## PROBLEM TO WORK ON
Scan the entries for the string "смелость" and give the number of lines that have it, nothing further.

## EXTRACTED INFORMATION
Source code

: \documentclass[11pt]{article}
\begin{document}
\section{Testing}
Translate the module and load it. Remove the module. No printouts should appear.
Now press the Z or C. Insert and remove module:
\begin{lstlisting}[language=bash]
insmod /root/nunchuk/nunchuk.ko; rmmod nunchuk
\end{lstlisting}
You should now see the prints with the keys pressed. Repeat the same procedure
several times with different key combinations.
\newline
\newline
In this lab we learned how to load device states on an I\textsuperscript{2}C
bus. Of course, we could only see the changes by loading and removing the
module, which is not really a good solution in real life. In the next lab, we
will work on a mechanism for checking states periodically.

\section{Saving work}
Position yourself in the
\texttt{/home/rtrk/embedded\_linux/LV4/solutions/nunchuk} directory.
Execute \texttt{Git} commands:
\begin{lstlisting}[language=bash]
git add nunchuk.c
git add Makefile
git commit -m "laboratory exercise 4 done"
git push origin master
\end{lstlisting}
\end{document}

==

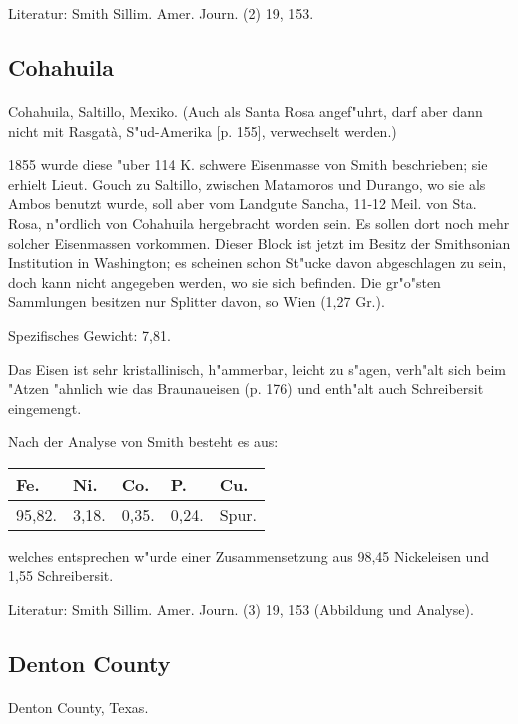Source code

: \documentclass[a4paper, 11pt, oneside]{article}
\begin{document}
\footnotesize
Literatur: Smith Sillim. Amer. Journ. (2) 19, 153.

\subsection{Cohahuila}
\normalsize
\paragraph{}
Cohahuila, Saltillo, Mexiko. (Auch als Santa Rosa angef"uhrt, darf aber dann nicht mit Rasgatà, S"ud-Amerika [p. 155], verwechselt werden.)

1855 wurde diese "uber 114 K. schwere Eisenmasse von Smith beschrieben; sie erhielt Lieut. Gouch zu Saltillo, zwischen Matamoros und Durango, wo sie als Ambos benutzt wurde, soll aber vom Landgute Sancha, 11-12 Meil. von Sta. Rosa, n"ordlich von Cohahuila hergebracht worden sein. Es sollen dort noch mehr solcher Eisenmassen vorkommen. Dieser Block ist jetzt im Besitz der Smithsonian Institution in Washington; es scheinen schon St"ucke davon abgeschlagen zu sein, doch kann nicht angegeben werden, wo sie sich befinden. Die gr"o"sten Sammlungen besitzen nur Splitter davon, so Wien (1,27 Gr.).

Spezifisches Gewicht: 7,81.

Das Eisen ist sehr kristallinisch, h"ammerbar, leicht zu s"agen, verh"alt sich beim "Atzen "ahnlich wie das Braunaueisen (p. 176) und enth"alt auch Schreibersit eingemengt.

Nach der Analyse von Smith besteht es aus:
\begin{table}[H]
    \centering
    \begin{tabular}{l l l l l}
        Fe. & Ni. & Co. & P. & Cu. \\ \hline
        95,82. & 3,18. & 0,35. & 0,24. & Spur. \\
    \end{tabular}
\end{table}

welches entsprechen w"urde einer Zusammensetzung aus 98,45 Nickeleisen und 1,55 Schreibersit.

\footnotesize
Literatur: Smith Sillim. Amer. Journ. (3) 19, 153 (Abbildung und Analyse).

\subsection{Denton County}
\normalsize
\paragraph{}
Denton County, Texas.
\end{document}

--

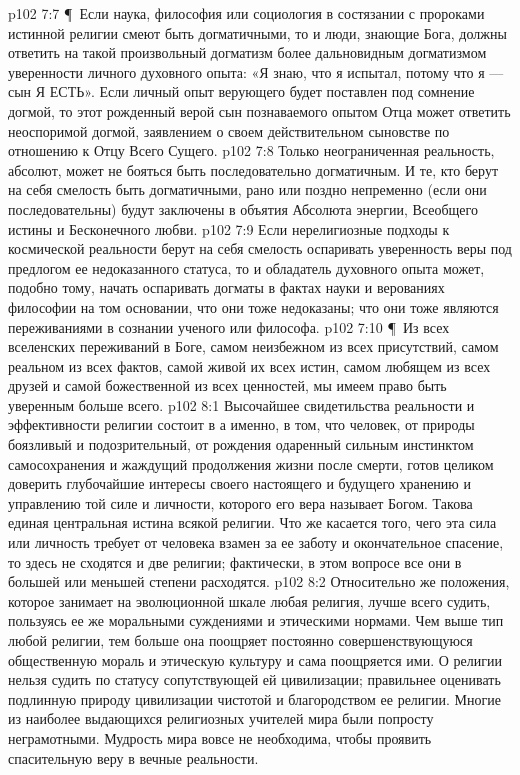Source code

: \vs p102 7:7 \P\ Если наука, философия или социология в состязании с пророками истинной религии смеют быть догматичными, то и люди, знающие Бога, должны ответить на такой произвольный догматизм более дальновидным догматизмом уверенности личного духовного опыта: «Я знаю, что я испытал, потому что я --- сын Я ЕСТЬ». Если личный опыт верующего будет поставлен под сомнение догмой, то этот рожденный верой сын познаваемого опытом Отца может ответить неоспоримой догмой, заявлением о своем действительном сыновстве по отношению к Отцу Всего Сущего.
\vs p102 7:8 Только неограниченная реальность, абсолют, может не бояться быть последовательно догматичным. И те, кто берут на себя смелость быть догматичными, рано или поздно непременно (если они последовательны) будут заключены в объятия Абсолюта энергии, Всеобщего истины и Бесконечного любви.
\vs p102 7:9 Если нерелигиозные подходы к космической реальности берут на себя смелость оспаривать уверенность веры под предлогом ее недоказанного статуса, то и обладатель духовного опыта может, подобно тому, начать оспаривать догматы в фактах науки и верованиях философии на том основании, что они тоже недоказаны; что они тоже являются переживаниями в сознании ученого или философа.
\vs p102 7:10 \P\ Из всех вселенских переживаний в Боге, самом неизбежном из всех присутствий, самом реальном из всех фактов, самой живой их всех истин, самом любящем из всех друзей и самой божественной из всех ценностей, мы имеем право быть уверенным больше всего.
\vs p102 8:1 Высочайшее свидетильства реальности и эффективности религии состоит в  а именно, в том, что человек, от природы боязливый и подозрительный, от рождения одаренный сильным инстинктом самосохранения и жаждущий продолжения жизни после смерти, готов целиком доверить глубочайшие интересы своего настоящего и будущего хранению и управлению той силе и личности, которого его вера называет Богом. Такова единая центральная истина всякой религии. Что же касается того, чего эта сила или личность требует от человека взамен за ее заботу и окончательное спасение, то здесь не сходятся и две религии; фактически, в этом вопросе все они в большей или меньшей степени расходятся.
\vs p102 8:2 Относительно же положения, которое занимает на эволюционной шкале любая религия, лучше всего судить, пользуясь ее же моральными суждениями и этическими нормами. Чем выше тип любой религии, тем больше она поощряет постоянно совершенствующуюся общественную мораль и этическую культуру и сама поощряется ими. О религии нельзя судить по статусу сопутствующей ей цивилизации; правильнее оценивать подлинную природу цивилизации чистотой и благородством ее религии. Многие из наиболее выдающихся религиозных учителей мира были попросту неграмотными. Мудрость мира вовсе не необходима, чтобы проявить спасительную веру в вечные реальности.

## OUTPUT FOR THIS EXERCISE
2